Seperti dari Barack Obama, Presiden Amerika Serikat yang memberikan dukungan kepadan pemerintah Perancis untuk menangani adanya aksi terorisme. Dirinya yang juga sudah sebutkan akan menawarkan adanya bantuan untuk bisa memerangi ancaman dari beberapa teroris.

“Saya inginkan kepada masyarakat Perancis untuk mengerti kalau Amerika Serikat sudah berdiri bersama anda untuk saat ini, dan juga dari esok nanti,” terang daro Obama yang sudah di sebutkan berada di Tennesse.

Obama sebutkan Perancis yang menjadi sekutu tertua yang kini di miliki oleh AS semenjak dari negeri Paman Sam tersebut telah berdiri. Dirinya yang sudah memberikan kepastian persekutuan di antara mereka kini sudah semakin erat lagi.

“Untuk saat ini kami akan bersama anda. Presiden Hollande yang sudah memberikan keterangan langkah yang di lakukan pemerintahnya dalam menjaga warganya, dan saya saat ini inginkan kepada mereka untuk mengingat Negara Perancis adalah sekutu tertua kami,” terang dari Obama lagi menambahkan.

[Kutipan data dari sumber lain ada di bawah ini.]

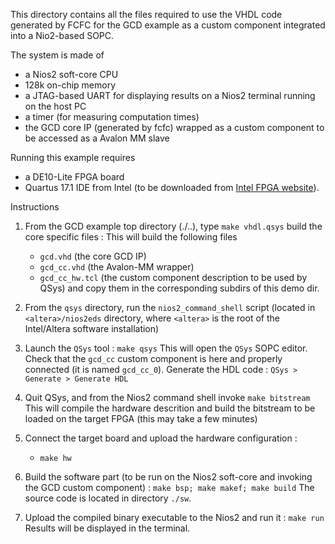 This directory contains all the files required to use the VHDL code generated by FCFC for the GCD example 
as a custom component integrated into a Nio2-based SOPC.

The system is made of 
- a Nios2 soft-core CPU 
- 128k on-chip memory
- a JTAG-based UART for displaying results on a Nios2 terminal running on the host PC
- a timer (for measuring computation times)
- the GCD core IP (generated by fcfc) wrapped as a custom component to be accessed as a Avalon MM slave

Running this example requires
- a DE10-Lite FPGA board
- Quartus 17.1 IDE from Intel (to be downloaded from [Intel FPGA website](https://fpgasoftware.intel.com)). 

Instructions

1. From the GCD example top directory (./..), type `make vhdl.qsys`  build the core specific files : 
   This will build the following files 
   - `gcd.vhd`  (the core GCD IP)
   - `gcd_cc.vhd` (the Avalon-MM wrapper)
   - `gcd_cc_hw.tcl` (the custom component description to be used by QSys)
   and copy them in the corresponding subdirs of this demo dir.

2. From the `qsys` directory, run the `nios2_command_shell` script (located
   in `<altera>/nios2eds` directory, where `<altera>` is the root of the Intel/Altera software
   installation)

3. Launch the `QSys` tool : `make qsys`
   This will open the `QSys` SOPC editor. Check that the `gcd_cc` custom component is here and
   properly connected (it is named `gcd_cc_0`).
   Generate the HDL code : `QSys > Generate > Generate HDL`

4. Quit QSys, and from the Nios2 command shell invoke `make bitstream`
   This will compile the hardware descrition and build the bitstream to be loaded on the target FPGA 
   (this may take a few minutes)
   
5. Connect the target board and upload the hardware configuration :

   - `make hw` 

6. Build the software part (to be run on the Nios2 soft-core and invoking the GCD custom
   component) : `make bsp; make makef; make build`
   The source code is located in directory `./sw`.
   
7. Upload the compiled binary executable to the Nios2 and run it : `make run`
   Results will be displayed in the terminal.



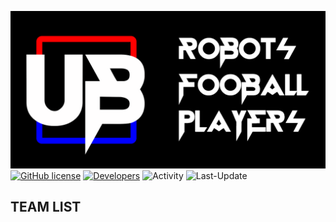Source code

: ![PREVIEW](https://github.com/UBER-BLACK/Robots-Football-Players/raw/main/DOCUMENTATION/PREVIEW/GITHUB-PREVIEW/PNG/PREVIEW.png)
[![GitHub license](https://img.shields.io/github/license/UBER-BLACK/Robots-Football-Players?style=for-the-badge)](https://raw.githubusercontent.com/UBER-BLACK/Robots-Football-Players/main/LICENSE)
[![Developers](https://img.shields.io/badge/developers-5-green?style=for-the-badge)](https://github.com/orgs/UBER-BLACK/people)
![Activity](https://img.shields.io/github/commit-activity/m/UBER-BLACK/Robots-Football-Players?style=for-the-badge)
![Last-Update](https://img.shields.io/github/last-commit/UBER-BLACK/Robots-Football-Players?style=for-the-badge)
## TEAM LIST
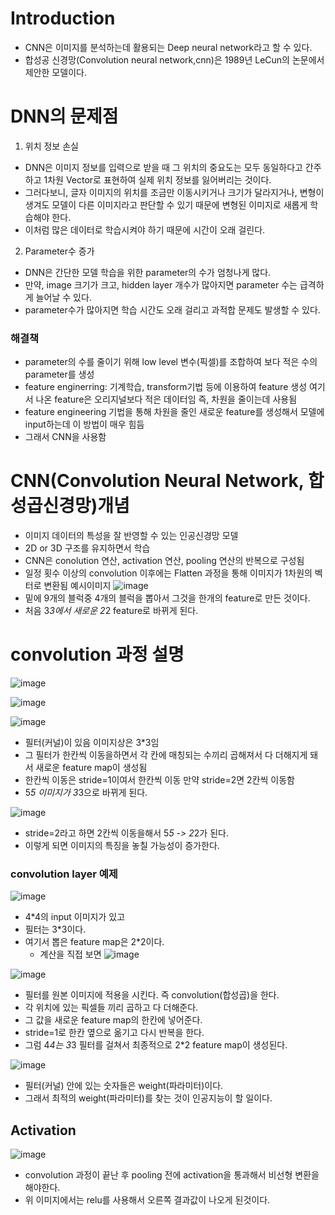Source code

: # Introduction
- CNN은 이미지를 분석하는데 활용되는 Deep neural network라고 할 수 있다.
- 합성공 신경망(Convolution neural network,cnn)은 1989년 LeCun의 논문에서 제안한 모델이다. 

# DNN의 문제점
1. 위치 정보 손실
- DNN은 이미지 정보를 입력으로 받을 때 그 위치의 중요도는 모두 동일하다고 간주하고 1차원 Vector로 표현하여 실제 위치 정보를 잃어버리는 것이다.
- 그러다보니, 글자 이미지의 위치를 조금만 이동시키거나 크기가 달라지거나, 변형이 생겨도 모델이 다른 이미지라고 판단할 수 있기 때문에 변형된 이미지로 새롭게 학습해야 한다.
- 이처럼 많은 데이터로 학습시켜야 하기 때문에 시간이 오래 걸린다.
2. Parameter수 증가
- DNN은 간단한 모델 학습을 위한 parameter의 수가 엄청나게 많다.
- 만약, image 크기가 크고, hidden layer 개수가 많아지면 parameter 수는 급격하게 늘어날 수 있다.
- parameter수가 많아지면 학습 시간도 오래 걸리고 과적합 문제도 발생할 수 있다.
### 해결책
- parameter의 수를 줄이기 위해 low level 변수(픽셀)를 조합하여 보다 적은 수의 parameter를 생성
- feature enginerring: 기계학습, transform기법 등에 이용하여 feature 생성
                       여기서 나온 feature은 오리지널보다 적은 데이터임 즉, 차원을 줄이는데 사용됨
- feature engineering 기법을 통해 차원을 줄인 새로운 feature를 생성해서 모델에 input하는데 이 방법이 매우 힘듬
- 그래서 CNN을 사용함

# CNN(Convolution Neural Network, 합성곱신경망)개념
- 이미지 데이터의 특성을 잘 반영할 수 있는 인공신경망 모델
- 2D or 3D 구조를 유지하면서 학습
- CNN은 conolution 연산, activation 연산, pooling 연산의 반복으로 구성됨
- 일정 횟수 이상의 convolution 이후에는 Flatten 과정을 통해 이미지가 1차원의 벡터로 변환됨
예시이미지
![image](https://user-images.githubusercontent.com/83350692/225309341-a1d0c862-e0b8-4b17-84b4-919aab98221d.png)
- 밑에 9개의 블럭중 4개의 블럭을 뽑아서 그것을 한개의 feature로 만든 것이다.
- 처음 3*3에서 새로운 2*2 feature로 바뀌게 된다.

# convolution 과정 설명
![image](https://user-images.githubusercontent.com/83350692/225311282-e90ab5c8-885d-4ef1-a592-ebd3ff332054.png)

![image](https://user-images.githubusercontent.com/83350692/225311437-9de4872a-7aa8-439b-b600-1f3ad4ebeeca.png)

![image](https://user-images.githubusercontent.com/83350692/225311969-fee7262c-d220-498e-b0a0-3855c85766fb.png)

- 필터(커널)이 있음 이미지상은 3*3임
- 그 필터가 한칸씩 이동을하면서 각 칸에 매칭되는 수끼리 곱해져서 다 더해지게 돼서 새로운 feature map이 생성됨
- 한칸씩 이동은 stride=1이여서 한칸씩 이동 만약 stride=2면 2칸씩 이동함
- 5*5 이미지가 3*3으로 바뀌게 된다.

![image](https://user-images.githubusercontent.com/83350692/225312184-f7bdaa3c-aae0-4aec-a1ae-15c0be60c331.png)
- stride=2라고 하면 2칸씩 이동을해서 5*5 -> 2*2가 된다.
- 이렇게 되면 이미지의 특징을 놓칠 가능성이 증가한다.

### convolution layer 예제
![image](https://user-images.githubusercontent.com/83350692/225312805-602baecd-3679-4571-aaf2-19be8830cd83.png)
- 4*4의 input 이미지가 있고
- 필터는 3*3이다.
- 여기서 뽑은 feature map은 2*2이다.
  - 계산을 직접 보면
![image](https://user-images.githubusercontent.com/83350692/225313191-36c275a8-57bb-4782-a244-0169d77eb482.png)

![image](https://user-images.githubusercontent.com/83350692/225313340-570aabaa-630b-4b23-b8f2-c58b8eb6917c.png)
- 필터를 원본 이미지에 적용을 시킨다. 즉 convolution(합성곱)을 한다.
- 각 위치에 있는 픽셀들 끼리 곱하고 다 더해준다.
- 그 값을 새로운 feature map의 한칸에 넣어준다.
- stride=1로 한칸 옆으로 옮기고 다시 반복을 한다.
- 그럼 4*4는 3*3 필터를 걸쳐서 최종적으로 2*2 feature map이 생성된다.

![image](https://user-images.githubusercontent.com/83350692/225313711-71fcd267-19ad-446a-a33c-d80e7b2f8e23.png)
- 필터(커널) 안에 있는 숫자들은 weight(파라미터)이다. 
- 그래서 최적의 weight(파라미터)를 찾는 것이 인공지능이 할 일이다.

## Activation
![image](https://user-images.githubusercontent.com/83350692/225314844-7fe5a34d-e738-492c-b8ea-62a62ffee444.png)
- convolution 과정이 끝난 후 pooling 전에 activation을 통과해서 비선형 변환을 해야한다.
- 위 이미지에서는 relu를 사용해서 오른쪽 결과값이 나오게 된것이다.

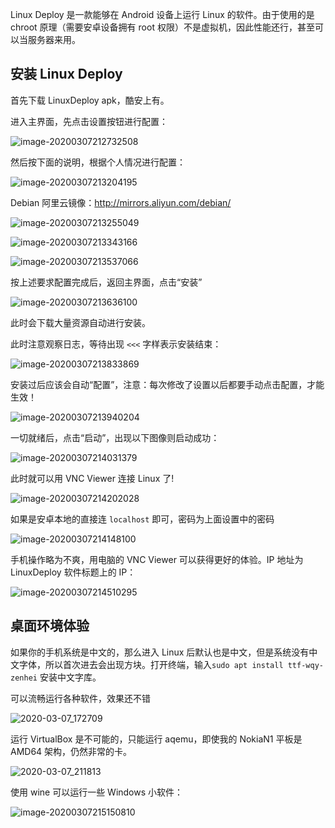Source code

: 
Linux Deploy 是一款能够在 Android 设备上运行 Linux 的软件。由于使用的是 chroot 原理（需要安卓设备拥有 root 权限）不是虚拟机，因此性能还行，甚至可以当服务器来用。


## 安装 Linux Deploy

首先下载 LinuxDeploy apk，酷安上有。

进入主界面，先点击设置按钮进行配置：

![image-20200307212732508](image-20200307212732508.png)

然后按下面的说明，根据个人情况进行配置：

![image-20200307213204195](image-20200307213204195.png)

Debian 阿里云镜像：http://mirrors.aliyun.com/debian/

![image-20200307213255049](image-20200307213255049.png)

![image-20200307213343166](image-20200307213343166.png)

![image-20200307213537066](image-20200307213537066.png)

按上述要求配置完成后，返回主界面，点击“安装”

![image-20200307213636100](image-20200307213636100.png)

此时会下载大量资源自动进行安装。

此时注意观察日志，等待出现 `<<<` 字样表示安装结束：

![image-20200307213833869](image-20200307213833869.png)

安装过后应该会自动“配置”，注意：每次修改了设置以后都要手动点击配置，才能生效！

![image-20200307213940204](image-20200307213940204.png)

一切就绪后，点击“启动”，出现以下图像则启动成功：

![image-20200307214031379](image-20200307214031379.png)

此时就可以用 VNC Viewer 连接 Linux 了!

![image-20200307214202028](image-20200307214202028.png)

如果是安卓本地的直接连 `localhost` 即可，密码为上面设置中的密码

![image-20200307214148100](image-20200307214148100.png)

手机操作略为不爽，用电脑的 VNC Viewer 可以获得更好的体验。IP 地址为 LinuxDeploy 软件标题上的 IP：

![image-20200307214510295](image-20200307214510295.png)

## 桌面环境体验

如果你的手机系统是中文的，那么进入 Linux 后默认也是中文，但是系统没有中文字体，所以首次进去会出现方块。打开终端，输入`sudo apt install ttf-wqy-zenhei` 安装中文字库。

可以流畅运行各种软件，效果还不错

![2020-03-07_172709](2020-03-07_172709-1583588920096.png)

运行 VirtualBox 是不可能的，只能运行 aqemu，即使我的 NokiaN1 平板是 AMD64 架构，仍然非常的卡。

![2020-03-07_211813](2020-03-07_211813-1583588925389.png)

使用 wine 可以运行一些 Windows 小软件：

![image-20200307215150810](image-20200307215150810.png)
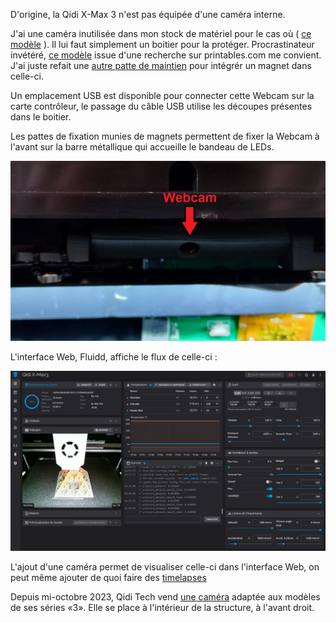 D'origine, la Qidi X-Max 3 n'est pas équipée d'une caméra interne.

J'ai une caméra inutilisée dans mon stock de matériel pour le cas où ( [ce modèle](https://www.amazon.fr/gp/product/B07WHQYM2W) ).
Il lui faut simplement un boitier pour la protéger.
Procrastinateur invétéré, [ce modèle](https://www.printables.com/fr/model/176428-voron-camera-hbv-5640wa) issue d'une recherche sur printables.com me convient.
J'ai juste refait une [autre patte de maintien](../Images/patte_camera.stl) pour intégrér un magnet dans celle-ci.

Un emplacement USB est disponible pour connecter cette Webcam sur la carte contrôleur, le passage du
câble USB utilise les découpes présentes dans le boitier.

Les pattes de fixation munies de magnets permettent de fixer la Webcam à l'avant sur la barre métallique
qui accueille le bandeau de LEDs.

![Webcam](../Images/my_webcam.jpg)

L'interface Web, Fluidd, affiche le flux de celle-ci :

![Fluidd](../Images/fluidd-webcam.jpg)

L'ajout d'une caméra permet de visualiser celle-ci dans l'interface Web, on peut même ajouter de quoi faire des [timelapses](https://github.com/fran6p/Qidi_X-Max3/blob/main/Upgrades/timelapse.md) 

Depuis mi-octobre 2023, Qidi Tech vend [une caméra](https://qidi3d.com/collections/x-max-3-accessories/products/x-max-3-x-plus-3-x-smart-3-camera)
adaptée aux modèles de ses séries «3». Elle se place à l'intérieur de la structure, à l'avant droit.
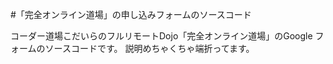 #「完全オンライン道場」の申し込みフォームのソースコード

コーダー道場こだいらのフルリモートDojo「完全オンライン道場」のGoogle フォームのソースコードです。
説明めちゃくちゃ端折ってます。
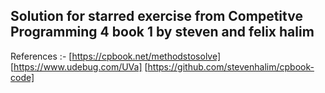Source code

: ## Solution for starred exercise from Competitve Programming 4 book 1 by steven and felix halim
References :- 
[https://cpbook.net/methodstosolve]
[https://www.udebug.com/UVa]
[https://github.com/stevenhalim/cpbook-code]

Selain dari itu, Obama yang memberikan kepastian sudah memberikan bantuan seperti kontra intelejen dan juga data-data yang diburuhkan untuk Negara Perancis dalam memerangi ancaman teroris. Dirinya yang sudah mengerahkan sumber daya kontra intelejen dalam memberikan bantuan kepada Perancis.

Obama yang sudah berbicara beberapa jam setelah adanya penyerbutan kepada pelaku penembakan majalah kartun satir, Charlie Hebdo, dan kini bisa di lumpuhkan. Dari pelaku yang berhasil dilumpuhkan ada dua orang, untuk salah satu orang lainnya adalah penyandera sebuah supermarket Yahudi yang telah menewaskan empat orang sanderanya.

“Kami harapkan ancaman kini sudah terselesaikan. Pemerintah Perancis yang akan bisa terus menghadapi adanya ancaman terorissme dan harus bisa lebih waspada lagi nantinya,” terang daro Obama.

Walaupun sudah di lumpuhkan tersangkanya, namun namanya teroris mempunyai anggota sangat banyak dan sangat sulit untuk di ketahui dimana keberadaannya. Katanya para teroris tersebut adalah lulusan dari Al Qaeda yang sudah merencanakan untuk menyerang Charlie Hebdo.